• _Problem description_:
Please repeat, exactly and without pictures, the lines of the entries below that run from the one containing "Mit zunehmender Komplexität" through the one containing "A useful mental".

• _Source data_:

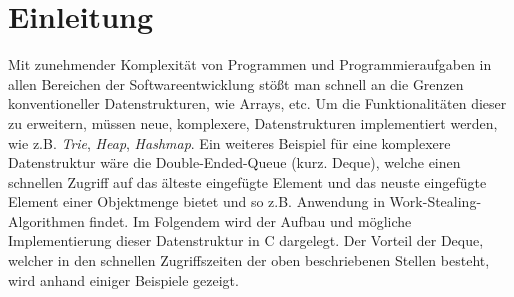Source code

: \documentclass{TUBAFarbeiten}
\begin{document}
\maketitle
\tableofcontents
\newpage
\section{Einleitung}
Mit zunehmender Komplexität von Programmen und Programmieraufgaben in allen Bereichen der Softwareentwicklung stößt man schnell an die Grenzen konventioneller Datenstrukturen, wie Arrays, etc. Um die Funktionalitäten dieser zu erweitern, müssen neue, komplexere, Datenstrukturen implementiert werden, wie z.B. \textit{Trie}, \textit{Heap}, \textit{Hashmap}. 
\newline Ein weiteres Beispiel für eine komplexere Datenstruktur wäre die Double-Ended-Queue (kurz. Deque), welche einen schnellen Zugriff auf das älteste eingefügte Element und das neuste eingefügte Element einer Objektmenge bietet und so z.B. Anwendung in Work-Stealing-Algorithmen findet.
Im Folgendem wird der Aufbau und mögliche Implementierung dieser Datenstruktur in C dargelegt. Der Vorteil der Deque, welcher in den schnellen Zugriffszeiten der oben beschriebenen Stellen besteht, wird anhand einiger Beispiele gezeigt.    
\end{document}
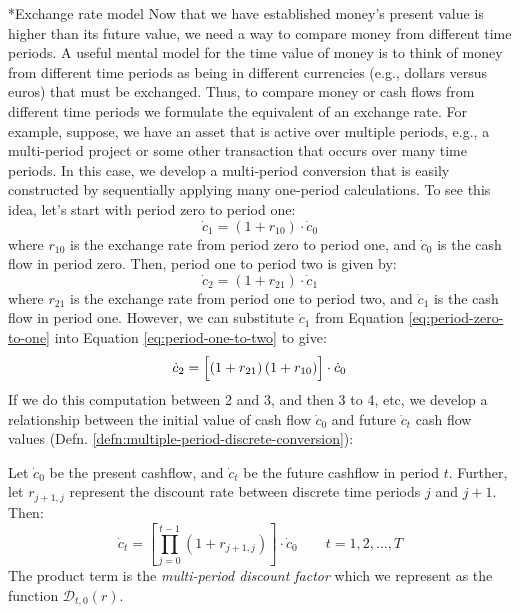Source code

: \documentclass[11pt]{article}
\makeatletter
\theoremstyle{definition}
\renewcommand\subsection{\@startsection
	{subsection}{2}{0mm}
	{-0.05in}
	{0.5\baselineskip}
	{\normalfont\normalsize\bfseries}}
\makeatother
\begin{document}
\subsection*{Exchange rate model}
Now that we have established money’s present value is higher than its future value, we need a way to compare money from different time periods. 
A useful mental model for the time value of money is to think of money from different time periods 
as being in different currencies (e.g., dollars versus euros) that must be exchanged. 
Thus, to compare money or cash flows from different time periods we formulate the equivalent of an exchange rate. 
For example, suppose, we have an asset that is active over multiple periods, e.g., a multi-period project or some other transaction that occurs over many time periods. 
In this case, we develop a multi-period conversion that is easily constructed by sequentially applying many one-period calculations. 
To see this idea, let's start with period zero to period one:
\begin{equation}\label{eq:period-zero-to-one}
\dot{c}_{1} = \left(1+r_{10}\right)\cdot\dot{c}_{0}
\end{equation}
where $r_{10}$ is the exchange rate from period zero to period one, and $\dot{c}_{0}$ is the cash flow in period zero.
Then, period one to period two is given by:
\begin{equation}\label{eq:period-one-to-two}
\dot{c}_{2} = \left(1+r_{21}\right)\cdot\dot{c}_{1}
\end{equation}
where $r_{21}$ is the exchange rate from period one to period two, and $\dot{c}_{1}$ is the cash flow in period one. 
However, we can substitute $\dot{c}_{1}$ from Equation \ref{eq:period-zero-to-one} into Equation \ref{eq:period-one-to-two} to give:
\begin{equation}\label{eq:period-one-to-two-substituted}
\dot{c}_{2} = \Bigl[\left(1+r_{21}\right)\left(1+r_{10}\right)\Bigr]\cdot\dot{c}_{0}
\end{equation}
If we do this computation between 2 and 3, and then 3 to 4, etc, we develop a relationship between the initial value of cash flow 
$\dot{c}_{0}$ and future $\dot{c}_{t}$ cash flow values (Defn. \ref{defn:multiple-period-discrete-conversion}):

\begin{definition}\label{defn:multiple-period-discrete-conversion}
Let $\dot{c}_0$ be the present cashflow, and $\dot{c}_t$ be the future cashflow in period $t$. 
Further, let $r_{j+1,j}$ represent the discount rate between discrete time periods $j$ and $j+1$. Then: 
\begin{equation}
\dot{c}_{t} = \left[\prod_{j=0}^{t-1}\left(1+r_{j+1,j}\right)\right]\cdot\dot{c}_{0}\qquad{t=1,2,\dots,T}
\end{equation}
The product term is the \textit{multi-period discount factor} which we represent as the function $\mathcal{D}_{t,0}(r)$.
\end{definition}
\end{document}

• _Answer to this problem_:
Mit zunehmender Komplexität von Programmen und Programmieraufgaben in allen Bereichen der Softwareentwicklung stößt man schnell an die Grenzen konventioneller Datenstrukturen, wie Arrays, etc. Um die Funktionalitäten dieser zu erweitern, müssen neue, komplexere, Datenstrukturen implementiert werden, wie z.B. \textit{Trie}, \textit{Heap}, \textit{Hashmap}. 
\newline Ein weiteres Beispiel für eine komplexere Datenstruktur wäre die Double-Ended-Queue (kurz. Deque), welche einen schnellen Zugriff auf das älteste eingefügte Element und das neuste eingefügte Element einer Objektmenge bietet und so z.B. Anwendung in Work-Stealing-Algorithmen findet.
Im Folgendem wird der Aufbau und mögliche Implementierung dieser Datenstruktur in C dargelegt. Der Vorteil der Deque, welcher in den schnellen Zugriffszeiten der oben beschriebenen Stellen besteht, wird anhand einiger Beispiele gezeigt.    
\end{document}
Source code

: \documentclass[11pt]{article}
\makeatletter
\theoremstyle{definition}
\renewcommand\subsection{\@startsection
	{subsection}{2}{0mm}
	{-0.05in}
	{0.5\baselineskip}
	{\normalfont\normalsize\bfseries}}
\makeatother
\begin{document}
\subsection*{Exchange rate model}
Now that we have established money’s present value is higher than its future value, we need a way to compare money from different time periods. 
A useful mental model for the time value of money is to think of money from different time periods 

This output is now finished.